Delapan hal cerdas yang bisa dilakukan jamur lendir tanpa otak |  NOVA
PBS

Delapan hal cerdas yang bisa dilakukan jamur lendir tanpa otak | NOVA

AlamAlam

Dari mengingat di mana mereka pernah ke membuat ulang jaringan kereta api Tokyo, “alien berlendir” ini mampu melakukan lebih dari yang kita berikan kepada mereka.

Cetakan slime sangat beragam, tersedia dalam berbagai warna, bentuk, dan tekstur. Kredit Gambar: Melissa McMasters, Flickr

Begitu Anda melihat jamur lendir—strukturnya yang lengket dan bercabang halus mengalir dengan cara yang samar-samar meresahkan di sepanjang batang kayu atau daun—Anda tidak mungkin melupakannya. Mereka tidak salah lagi karena tidak ada yang seperti mereka.

Jamur lendir bercabang dari pohon evolusi sebelum hewan berpisah dari tumbuhan dan jamur. Dan mereka tidak cukup cocok dengan kelompok lain: Beberapa hidup sebagai sel individu tetapi berkumpul dan bekerja sebagai kelompok ketika kondisinya tepat. Lainnya adalah organisme bersel tunggal besar yang dapat tumbuh hingga beberapa kaki dan mengandung ribuan (kadang-kadang jutaan!) inti tanpa membran di antara mereka.

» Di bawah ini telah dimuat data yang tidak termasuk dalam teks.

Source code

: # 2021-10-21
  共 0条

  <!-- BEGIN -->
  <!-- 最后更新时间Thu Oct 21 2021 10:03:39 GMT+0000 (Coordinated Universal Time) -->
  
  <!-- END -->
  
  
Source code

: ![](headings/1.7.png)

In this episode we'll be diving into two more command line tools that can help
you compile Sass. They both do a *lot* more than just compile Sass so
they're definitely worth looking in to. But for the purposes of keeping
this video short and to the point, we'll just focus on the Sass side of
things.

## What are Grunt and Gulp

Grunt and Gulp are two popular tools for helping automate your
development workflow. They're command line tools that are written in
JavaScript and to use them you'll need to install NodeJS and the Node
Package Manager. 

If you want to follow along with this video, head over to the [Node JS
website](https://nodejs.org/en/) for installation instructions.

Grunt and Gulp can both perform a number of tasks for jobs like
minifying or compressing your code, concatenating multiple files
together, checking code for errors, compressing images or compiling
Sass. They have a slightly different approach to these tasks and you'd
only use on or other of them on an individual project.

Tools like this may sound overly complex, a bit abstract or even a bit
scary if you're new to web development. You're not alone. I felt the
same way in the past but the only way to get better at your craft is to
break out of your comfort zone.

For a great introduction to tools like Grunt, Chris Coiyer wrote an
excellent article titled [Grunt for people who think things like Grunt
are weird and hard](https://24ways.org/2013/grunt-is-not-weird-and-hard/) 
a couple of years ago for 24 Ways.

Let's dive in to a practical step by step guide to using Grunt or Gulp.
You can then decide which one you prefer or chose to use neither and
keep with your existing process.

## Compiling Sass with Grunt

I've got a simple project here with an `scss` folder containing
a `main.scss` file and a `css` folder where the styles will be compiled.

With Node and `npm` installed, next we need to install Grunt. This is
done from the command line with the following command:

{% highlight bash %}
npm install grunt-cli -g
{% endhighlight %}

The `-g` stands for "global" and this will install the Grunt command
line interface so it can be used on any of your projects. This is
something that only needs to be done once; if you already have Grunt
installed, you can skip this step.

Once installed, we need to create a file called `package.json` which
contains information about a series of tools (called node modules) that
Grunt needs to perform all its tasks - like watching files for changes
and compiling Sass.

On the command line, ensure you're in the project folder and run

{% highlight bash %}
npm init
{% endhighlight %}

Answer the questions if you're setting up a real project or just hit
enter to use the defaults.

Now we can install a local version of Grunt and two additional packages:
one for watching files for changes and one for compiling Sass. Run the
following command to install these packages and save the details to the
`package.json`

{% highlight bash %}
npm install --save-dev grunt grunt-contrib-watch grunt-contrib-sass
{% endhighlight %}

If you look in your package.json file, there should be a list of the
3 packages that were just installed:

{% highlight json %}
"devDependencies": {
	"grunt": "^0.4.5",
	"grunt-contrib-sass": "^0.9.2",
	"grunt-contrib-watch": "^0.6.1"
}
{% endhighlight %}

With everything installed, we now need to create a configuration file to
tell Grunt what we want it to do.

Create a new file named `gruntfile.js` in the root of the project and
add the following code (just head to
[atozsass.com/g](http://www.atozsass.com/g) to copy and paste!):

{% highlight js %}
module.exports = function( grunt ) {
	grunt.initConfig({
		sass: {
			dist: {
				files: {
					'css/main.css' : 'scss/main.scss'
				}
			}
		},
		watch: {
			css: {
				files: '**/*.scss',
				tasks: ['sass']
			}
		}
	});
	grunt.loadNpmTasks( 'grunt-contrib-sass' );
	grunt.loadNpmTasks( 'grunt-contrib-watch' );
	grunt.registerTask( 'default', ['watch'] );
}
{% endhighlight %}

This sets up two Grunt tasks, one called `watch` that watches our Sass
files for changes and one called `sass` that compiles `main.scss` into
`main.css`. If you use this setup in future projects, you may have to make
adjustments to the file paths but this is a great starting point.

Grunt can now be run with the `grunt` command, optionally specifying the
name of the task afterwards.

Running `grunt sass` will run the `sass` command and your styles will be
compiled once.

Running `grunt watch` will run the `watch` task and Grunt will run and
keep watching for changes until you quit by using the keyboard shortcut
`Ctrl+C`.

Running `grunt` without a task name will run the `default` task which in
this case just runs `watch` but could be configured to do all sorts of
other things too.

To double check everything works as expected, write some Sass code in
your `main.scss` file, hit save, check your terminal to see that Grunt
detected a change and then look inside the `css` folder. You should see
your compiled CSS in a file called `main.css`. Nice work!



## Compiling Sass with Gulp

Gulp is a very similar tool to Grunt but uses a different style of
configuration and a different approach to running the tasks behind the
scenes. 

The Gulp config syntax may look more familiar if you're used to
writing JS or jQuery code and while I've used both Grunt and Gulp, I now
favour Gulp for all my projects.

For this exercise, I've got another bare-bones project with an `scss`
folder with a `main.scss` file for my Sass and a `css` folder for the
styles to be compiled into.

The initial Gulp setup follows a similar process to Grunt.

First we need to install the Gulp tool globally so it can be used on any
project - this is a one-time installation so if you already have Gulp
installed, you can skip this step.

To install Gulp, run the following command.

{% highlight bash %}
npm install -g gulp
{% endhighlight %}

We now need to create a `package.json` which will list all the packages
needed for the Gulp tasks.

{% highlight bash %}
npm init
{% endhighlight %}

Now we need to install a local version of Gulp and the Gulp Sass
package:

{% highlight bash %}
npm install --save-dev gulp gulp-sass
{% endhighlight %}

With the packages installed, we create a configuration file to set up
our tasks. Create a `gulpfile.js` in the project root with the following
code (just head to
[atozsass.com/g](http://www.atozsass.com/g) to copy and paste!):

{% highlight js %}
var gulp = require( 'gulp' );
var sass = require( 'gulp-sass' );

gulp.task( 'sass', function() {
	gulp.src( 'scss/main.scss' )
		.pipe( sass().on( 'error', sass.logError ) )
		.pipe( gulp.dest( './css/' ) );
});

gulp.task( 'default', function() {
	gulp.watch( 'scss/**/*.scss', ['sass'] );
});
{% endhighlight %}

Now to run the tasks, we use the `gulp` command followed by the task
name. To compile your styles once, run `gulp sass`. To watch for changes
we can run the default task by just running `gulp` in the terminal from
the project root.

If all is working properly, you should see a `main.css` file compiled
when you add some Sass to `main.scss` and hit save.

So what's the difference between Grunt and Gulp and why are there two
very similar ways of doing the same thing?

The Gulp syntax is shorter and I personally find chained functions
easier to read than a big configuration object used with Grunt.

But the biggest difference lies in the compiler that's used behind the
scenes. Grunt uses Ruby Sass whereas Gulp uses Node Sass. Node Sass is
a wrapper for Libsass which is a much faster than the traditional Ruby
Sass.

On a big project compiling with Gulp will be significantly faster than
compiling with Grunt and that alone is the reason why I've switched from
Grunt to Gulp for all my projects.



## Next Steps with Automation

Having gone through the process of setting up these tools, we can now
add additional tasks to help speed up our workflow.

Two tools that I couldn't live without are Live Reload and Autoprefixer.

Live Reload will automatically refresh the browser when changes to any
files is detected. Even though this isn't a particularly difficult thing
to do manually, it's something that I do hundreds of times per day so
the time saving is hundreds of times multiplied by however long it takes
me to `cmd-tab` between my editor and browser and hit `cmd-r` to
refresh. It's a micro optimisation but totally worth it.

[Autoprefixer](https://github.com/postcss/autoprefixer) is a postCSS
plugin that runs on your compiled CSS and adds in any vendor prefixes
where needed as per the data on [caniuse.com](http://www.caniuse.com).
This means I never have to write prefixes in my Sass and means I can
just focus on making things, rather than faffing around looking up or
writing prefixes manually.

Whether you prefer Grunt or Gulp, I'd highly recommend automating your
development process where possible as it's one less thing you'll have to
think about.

Physarum polycephalus mungkin merupakan jamur lendir yang paling terkenal, berkat warna kuning cerahnya yang khas dan fakta bahwa jamur ini mudah tumbuh di laboratorium—dan banyak dari apa yang kita ketahui tentang jamur lendir berasal dari penelitian dengan Physarum. “Saya pikir mereka cukup cantik, sungguh,” kata ahli ekologi dan entomologi Tanya Latty, yang telah bekerja dengan jamur lendir secara ekstensif di laboratoriumnya di Sydney, Australia, dari Physarum dan rekan senegaranya. “Mereka memiliki pola pembuluh darah yang indah, tampilan fraktal bagi mereka.” Dia bahkan menyukai aromanya—buah-buahan yang samar-samar.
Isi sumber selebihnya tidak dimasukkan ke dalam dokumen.